To be fair, I’m quite bad when it comes to spaced repetition. Drilling often has better results for me. Everyone learns different, what may work for you may not work for another. Personally, I would rather have a cram style website, but for japanese they’re quite rare because all of them are so invested into SRS. And is a reason I praise Bunpro and Renshuu together because they both have cram options.
Had a late morning and worked literally straight through my waking hours. I managed to get my reviews done, but couldn’t do the next step page which is a review section.
Niiiice. Thanks for sharing. Your wife is the best lol.

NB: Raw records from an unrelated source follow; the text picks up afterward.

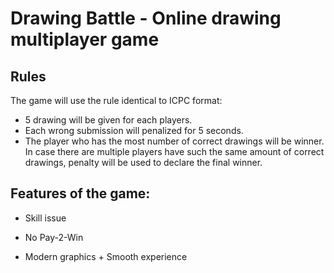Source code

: # Drawing Battle - Online drawing multiplayer game  

## Rules
The game will use the rule identical to ICPC format:
- 5 drawing will be given for each players.
- Each wrong submission will penalized for 5 seconds.
- The player who has the most number of correct drawings will be winner. In case there are multiple players have such the same amount of correct drawings, penalty will be used to declare the final winner. 

## Features of the game:

- Skill issue

- No Pay-2-Win

- Modern graphics + Smooth experience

Because it’s boring AF, doesn’t sell well, and many people don’t like school lol. It’s hard to self-discipline, especially in the beginning when it’s all just a hazy mental fog and a bunch of sticks in your mind lol. I’m with you, though, it’s so blindingly obvious I can’t believe I didn’t recognize the common sense earlier.
Drilling in the way you described has better results for me, too. I decided to use SRS as a supplement to drilling and not as a study deck or anything. SRS for kanji cards because kanji is a long term play and that’s the whole point of SRS. And the only other deck is a review deck for things I got wrong while drilling. When reviewing, I mark it either easy or wrong to keep the numbers down. I can scale up and drill like nuts if I need to without killing myself with SRS.
My condolences to you as we both know too well what a pain this process is haha. At least brute forcing vocab does help learning kanji go by a lot easier once you start to focus on it. And I’ve gotta say, we really should be proud of how far we came and are still continuing forward. I hadn’t really thought about truly how much effort I’ve put into this language until talking to you about this lol. Most people give up way before going through that much of a struggle. Keep it up!